McAlpine and many others have made this assertion. Spirits websites and blogs, including Liquor.com, Moonshine Heritage, The Goods, and Spoon University, have also attributed the XXX to triple-distilled.

But Laura Fields, event organizer at Delaware Valley Fields Foundation, who has written on the topic for the blog Dram Devotee, believes it’s impossible to know for sure where the XXX originally stems from. “It is likely a bit more legend than fact,” she says.

“There were no jars or bottles to use for whiskey until after the 1860s, so whiskey was dispensed from barrels at the bars/pubs into stoneware jugs,” Fields writes VinePair in an email. “Marks on jugs could have been etched into the clay when they were made, which would indicate the maker.” She adds that African potters used Xs in their makers marks as well.

Fields and many others tend to agree, though, that the XXX “was a quick and easy way to show the drinker of the whiskey that it was three-times distilled, and of higher quality (stronger and purer) than the other guy’s whiskey,” she writes.

Among these neatly packaged explanations, however, none point to factual evidence of the XXX label. Photographs of moonshine production and raids depict clear glass jugs and Mason jars with no markings at all.

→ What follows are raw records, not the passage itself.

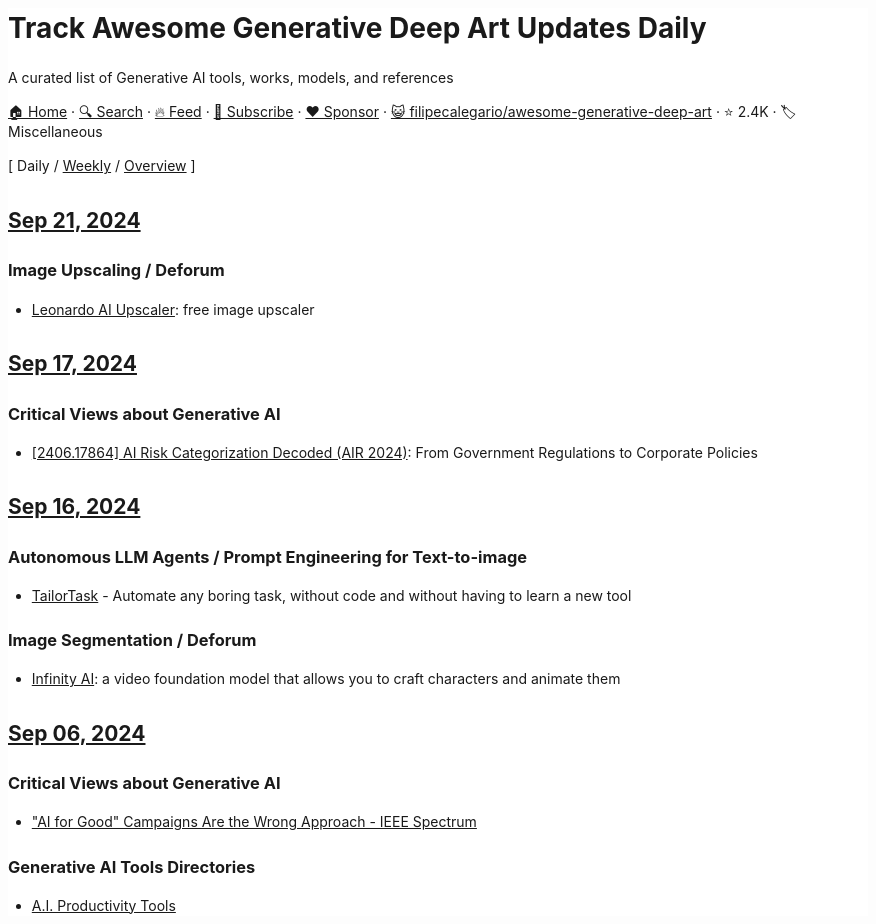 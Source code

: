 # Track Awesome Generative Deep Art Updates Daily

A curated list of Generative AI tools, works, models, and references

[🏠 Home](/README.md) · [🔍 Search](https://www.trackawesomelist.com/search/) · [🔥 Feed](https://www.trackawesomelist.com/filipecalegario/awesome-generative-deep-art/rss.xml) · [📮 Subscribe](https://trackawesomelist.us17.list-manage.com/subscribe?u=d2f0117aa829c83a63ec63c2f&id=36a103854c) · [❤️  Sponsor](https://github.com/sponsors/theowenyoung) · [😺 filipecalegario/awesome-generative-deep-art](https://github.com/filipecalegario/awesome-generative-ai) · ⭐ 2.4K · 🏷️ Miscellaneous

[ Daily / [Weekly](/content/filipecalegario/awesome-generative-deep-art/week/README.md) / [Overview](/content/filipecalegario/awesome-generative-deep-art/readme/README.md) ]

## [Sep 21, 2024](/content/2024/09/21/README.md)

### Image Upscaling / Deforum

*   [Leonardo AI Upscaler](https://leonadoai.com/upscaler/): free image upscaler

## [Sep 17, 2024](/content/2024/09/17/README.md)

### Critical Views about Generative AI

*   [\[2406.17864\] AI Risk Categorization Decoded (AIR 2024)](https://www.arxiv.org/abs/2406.17864): From Government Regulations to Corporate Policies

## [Sep 16, 2024](/content/2024/09/16/README.md)

### Autonomous LLM Agents / Prompt Engineering for Text-to-image

*   [TailorTask](https://www.tailortask.ai) - Automate any boring task, without code and without having to learn a new tool

### Image Segmentation / Deforum

*   [Infinity AI](https://infinity.ai/): a video foundation model that allows you to craft characters and animate them

## [Sep 06, 2024](/content/2024/09/06/README.md)

### Critical Views about Generative AI

*   ["AI for Good" Campaigns Are the Wrong Approach - IEEE Spectrum](https://spectrum.ieee.org/ai-for-good)

### Generative AI Tools Directories

*   [A.I. Productivity Tools](https://www.aiproductivitytoolkit.com/)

Then, there are other common associations with XXX, spanning pornography to straight-edge hardcore subculture. In the Netherlands, XXX is the mark of the Amsterdam flag. And in various cases, it’s seen on beer labels, too.

Ballantine Ale, produced by Pabst Brewing, has XXX on its label. Chris Middleton, a whiskey history enthusiast and commenter on BourbonVeach.com, believes the symbol finds its roots in 18th-century Britain, where “X” denoted a strong beer that cost 10 shillings. By the mid-1800s, he writes, the X was adapted to simply mean “ale,” while XXX meant “porter,” and XXXX meant “stout,” each increasing with intensity.

“Some English colonists may have marked their whiskey the way they marked their beer, to show strength,” Fields writes. In Belgium, “There’s the enkle, dubbel, tripel Trappist monk theory. In all honesty, it could be all of the above or none of the above. American lore tends to marry lots of ideas together.”

Perhaps, unlike moonshine itself, we’ll never have enough proof.

Felicia LaLomia contributed to this article.